Model Selection: Compare different network models with varying numbers of introgression events using information criteria (AIC/BIC).
Network Inference: Execute phylogenetic network estimation using the command: java -jar ~/software/PhyloNet/PhyloNet.jar input_file.nex [19].
Model Comparison: Statistically compare the fit of network models with and without proposed introgression events to assess support for introgression.
Visualization: Generate phylogenetic networks that display both vertical descent and horizontal introgression events.

Advantage: PhyloNet provides a model-based framework for jointly estimating species relationships and introgression events, offering a statistical comparison of alternative evolutionary scenarios.

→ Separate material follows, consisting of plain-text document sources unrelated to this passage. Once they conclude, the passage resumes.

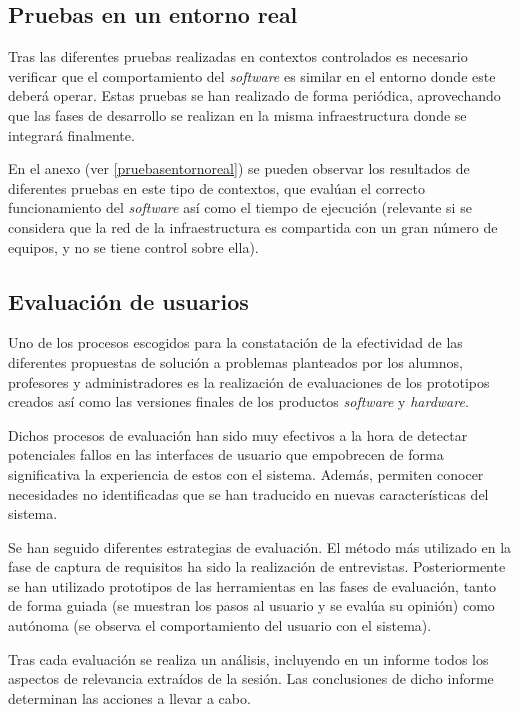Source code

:\subsection{Pruebas en un entorno real}

Tras las diferentes pruebas realizadas en contextos controlados es necesario verificar que el comportamiento del \textit{software} es similar en el entorno donde este deberá operar. Estas pruebas se han realizado de forma periódica, aprovechando que las fases de desarrollo se realizan en la misma infraestructura donde se integrará finalmente.

En el anexo  (ver \ref{pruebasentornoreal}) se pueden observar los resultados de diferentes pruebas en este tipo de contextos, que evalúan el correcto funcionamiento del \textit{software} así como el tiempo de ejecución (relevante si se considera que la red de la infraestructura es compartida con un gran número de equipos, y no se tiene control sobre ella).

\subsection{Evaluación de usuarios}

Uno de los procesos escogidos para la constatación de la efectividad de las diferentes propuestas de solución a problemas planteados por los alumnos, profesores y administradores es la realización de evaluaciones de los prototipos creados así como las versiones finales de los productos \textit{software} y \textit{hardware}.

Dichos procesos de evaluación han sido muy efectivos a la hora de detectar potenciales fallos en las interfaces de usuario que empobrecen de forma significativa la experiencia de estos con el sistema. Además, permiten conocer necesidades no identificadas que se han traducido en nuevas características del sistema.

Se han seguido diferentes estrategias de evaluación. El método más utilizado en la fase de captura de requisitos ha sido la realización de entrevistas. Posteriormente se han utilizado prototipos de las herramientas en las fases de evaluación, tanto de forma guiada (se muestran los pasos al usuario y se evalúa su opinión) como autónoma (se observa el comportamiento del usuario con el sistema).

Tras cada evaluación se realiza un análisis, incluyendo en un informe todos los aspectos de relevancia extraídos de la sesión. Las conclusiones de dicho informe determinan las acciones a llevar a cabo.

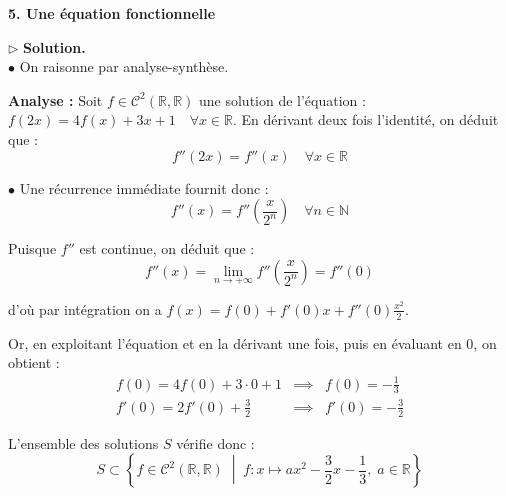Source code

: \documentclass[11pt,a4paper]{report}
\begin{document}
\begin{center}
    \large \textbf{5. Une équation fonctionnelle}
\end{center}
\vspace{0.2cm}

\noindent{}
\vspace{0.4cm}

\noindent $\triangleright$ \textbf{Solution.} \\
\noindent $\bullet$ On raisonne par analyse-synthèse.

\noindent \textbf{Analyse :} Soit $f \in \mathcal{C}^2(\mathbb{R}, \mathbb{R})$ une solution de l'équation : $f(2x) = 4f(x) + 3x + 1 \quad \forall x \in \mathbb{R}$. En dérivant deux fois l'identité, on déduit que :
$$ f''(2x) = f''(x) \quad \forall x \in \mathbb{R} $$   

\noindent $\bullet$ Une récurrence immédiate fournit donc :
$$ f''(x) = f''\left(\frac{x}{2^n}\right) \quad \forall n \in \mathbb{N} $$

\noindent Puisque $f''$ est continue, on déduit que :
$$ f''(x) = \lim_{n \to +\infty} f''\left(\frac{x}{2^n}\right) = f''(0) $$

\noindent d'où par intégration on a $f(x) = f(0) + f'(0)x + f''(0)\frac{x^2}{2}$.

\noindent Or, en exploitant l'équation et en la dérivant une fois, puis en évaluant en $0$, on obtient :
$$ \begin{array}{lcl} f(0) = 4f(0) + 3 \cdot 0 + 1 & \implies & f(0) = -\frac{1}{3} \\ f'(0) = 2f'(0) + \frac{3}{2} & \implies & f'(0) = -\frac{3}{2} \end{array} $$

\noindent L'ensemble des solutions $S$ vérifie donc :
$$ S \subset \left\{ f \in \mathcal{C}^2(\mathbb{R}, \mathbb{R}) \;\middle|\; f : x \mapsto ax^2 - \frac{3}{2}x - \frac{1}{3}, \; a \in \mathbb{R} \right\} $$
\end{document}
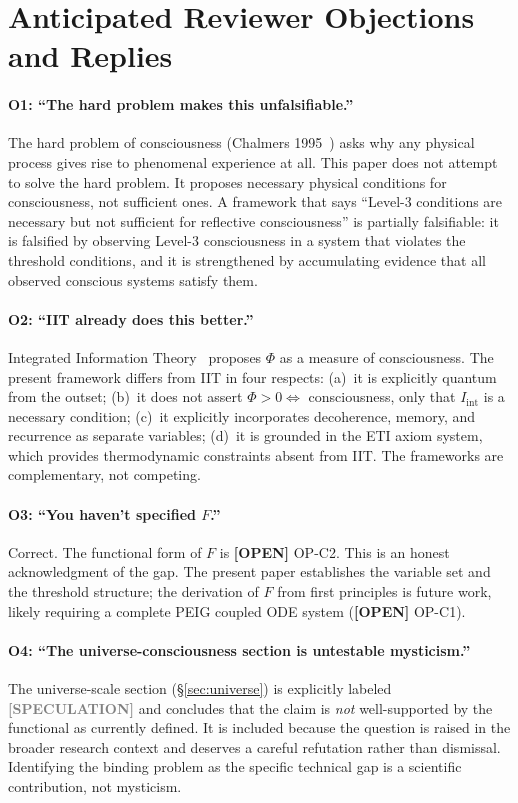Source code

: \documentclass[12pt,letterpaper]{article}
\newcommand{\OPEN}[1]{\textcolor{red!70!black}{\textbf{[OPEN]}} #1}
\newcommand{\SPECULATION}[1]{\textcolor{gray}{\textbf{[SPECULATION]}} #1}
\newcommand{\Iint}{I_{\mathrm{int}}}
\begin{document}
\section{Anticipated Reviewer Objections and Replies}
\label{sec:objections}

\paragraph{O1: ``The hard problem makes this unfalsifiable.''}
The hard problem of consciousness (Chalmers 1995~\cite{Chalmers1995}) asks
why any physical process gives rise to phenomenal experience at all. This
paper does not attempt to solve the hard problem. It proposes necessary physical
conditions for consciousness, not sufficient ones. A framework that says
``Level-3 conditions are necessary but not sufficient for reflective consciousness''
is partially falsifiable: it is falsified by observing Level-3 consciousness in a
system that violates the threshold conditions, and it is strengthened by
accumulating evidence that all observed conscious systems satisfy them.

\paragraph{O2: ``IIT already does this better.''}
Integrated Information Theory~\cite{Tononi2004} proposes $\Phi$ as a measure
of consciousness. The present framework differs from IIT in four respects:
(a)~it is explicitly quantum from the outset; (b)~it does not assert
$\Phi > 0 \Leftrightarrow$ consciousness, only that $\Iint$ is a necessary
condition; (c)~it explicitly incorporates decoherence, memory, and recurrence
as separate variables; (d)~it is grounded in the ETI axiom system, which
provides thermodynamic constraints absent from IIT. The frameworks are
complementary, not competing.

\paragraph{O3: ``You haven't specified $F$.''}
Correct. The functional form of $F$ is \OPEN{OP-C2}. This is an honest
acknowledgment of the gap. The present paper establishes the variable set
and the threshold structure; the derivation of $F$ from first principles
is future work, likely requiring a complete PEIG coupled ODE system
(\OPEN{OP-C1}).

\paragraph{O4: ``The universe-consciousness section is untestable mysticism.''}
The universe-scale section (\S\ref{sec:universe}) is explicitly labeled
\SPECULATION{} and concludes that the claim is \emph{not} well-supported
by the functional as currently defined. It is included because the
question is raised in the broader research context and deserves a careful
refutation rather than dismissal. Identifying the binding problem as the
specific technical gap is a scientific contribution, not mysticism.
\end{document}
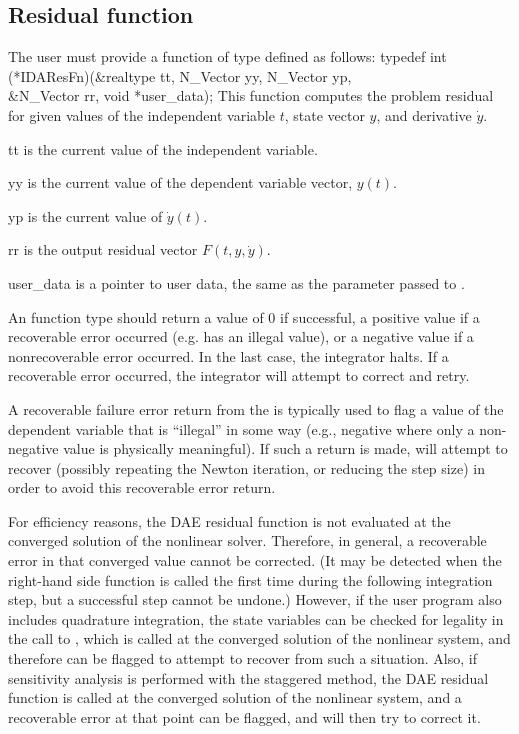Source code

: {\subsection{Residual function}\label{ss:resFn}
The user must provide a function of type  defined as follows:
{
  typedef int (*IDAResFn)(&realtype tt, N\_Vector yy, N\_Vector yp,  \\
                          &N\_Vector rr, void *user\_data);
}
{
  This function computes the problem residual for given values
  of the independent variable $t$, state vector $y$, and derivative $\dot{y}$.
}
{
  \begin{args}
  \item[tt]
    is the current value of the independent variable.
  \item[yy]
    is the current value of the dependent variable vector, $y(t)$.
  \item[yp]
    is the current value of $\dot{y}(t)$.
  \item[rr]
    is the output residual vector $F(t,y,\dot{y})$.
  \item[user\_data]
    is a pointer to user data, the same as the       
    parameter passed to .   
  \end{args}
}
{
  An  function type should return a value of $0$ if successful, 
  a positive value if a recoverable error occurred (e.g.  has an illegal
  value), or a negative value if a nonrecoverable error occurred. 
  In the last case, the integrator halts. 
  If a recoverable error occurred, the integrator will attempt to correct and retry.
}
{
  A recoverable failure error return from the  is typically used to
  flag a value of the dependent variable  that is ``illegal'' in
  some way (e.g., negative where only a non-negative value is physically
  meaningful).  If such a return is made, {\idas} will attempt to recover
  (possibly repeating the Newton iteration, or reducing the step size)
  in order to avoid this recoverable error return.

  For efficiency reasons, the DAE residual function is not evaluated
  at the converged solution of the nonlinear solver. Therefore, in general, a
  recoverable error in that converged value cannot be corrected.  (It may be
  detected when the right-hand side function is called the first time during
  the following integration step, but a successful step cannot be undone.) 
  However, if the user program also includes quadrature integration, the
  state variables can be checked for legality in the call to
  , which is called at the converged solution of the
  nonlinear system, and therefore {\idas} can be flagged to attempt
  to recover from such a situation. Also, if sensitivity analysis is
  performed with the staggered method, the DAE residual
  function is called at the converged solution of the nonlinear system,
  and a recoverable error at that point can be flagged, and {\idas}
  will then try to correct it.

}}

Integrated Data Visualization and Workflow

Analytical Workflow Diagram

Method Integration Logic

The Scientist's Toolkit: Research Reagent Solutions

Table 3: Essential Computational Tools for Integrated Introgression Analysis

Tool Name	Primary Function	Application Context	Key Parameters
IQ-TREE v.2	Maximum likelihood phylogenetic inference	Gene tree estimation from sequence alignments	Substitution model, branch support, tree search
ASTRAL	Species tree estimation from gene trees	Primary species tree inference under multispecies coalescent	Local posterior probabilities, quartet scores
PhyloNet	Phylogenetic network inference	Modeling both divergence and introgression events	Number of reticulations, model comparison
PAUP*	General phylogenetic analysis	Alternative tree inference and phylogenetic operations	Parsimony, likelihood, distance methods
ADMIXTOOLS	D-statistic calculation	SNP-based introgression detection	ABBA/BABA counts, jackknife confidence intervals
FigTree	Phylogenetic tree visualization	Tree visualization and manipulation	Tree display, annotation, export formats

Table 4: Key Analytical Metrics and Interpretation Guidelines

Metric	Calculation	Interpretation Threshold	Biological Meaning
D-Statistic	(ABBA - BABA) / (ABBA + BABA)	\|D\| > 2-3 standard errors	Significant allele sharing asymmetry
Local Posterior Probability	ASTRAL branch support	Value > 0.95	Strong support for species relationship
Gene Tree Topology Frequency	Count of specific topology / total trees	Significant asymmetry (binomial p < 0.01)	Introgression between sister taxa in overrepresented topology
Quartet Support	Proportion of gene trees supporting quartet	Value > 0.80	Strong gene tree support for relationship

Conclusion

ASTRAL stands as a powerful and statistically consistent method for species tree estimation, even in the face of pervasive gene flow and ghost introgression. Its quartet-based approach provides robustness against certain forms of genealogical discordance, though users must remain vigilant about its interactions with complex introgression scenarios, particularly those affecting divergence time estimates. The future of phylogenomics in biomedical and evolutionary research lies in the integrated use of multiple methods—combining the scalability of ASTRAL with the co-estimation power of *BEAST and the explicit network modeling of PhyloNet. This multi-pronged strategy is crucial for accurately reconstructing evolutionary histories, which in turn provides a reliable framework for studying the genetic basis of adaptation, disease susceptibility, and trait evolution in naturally hybridizing systems.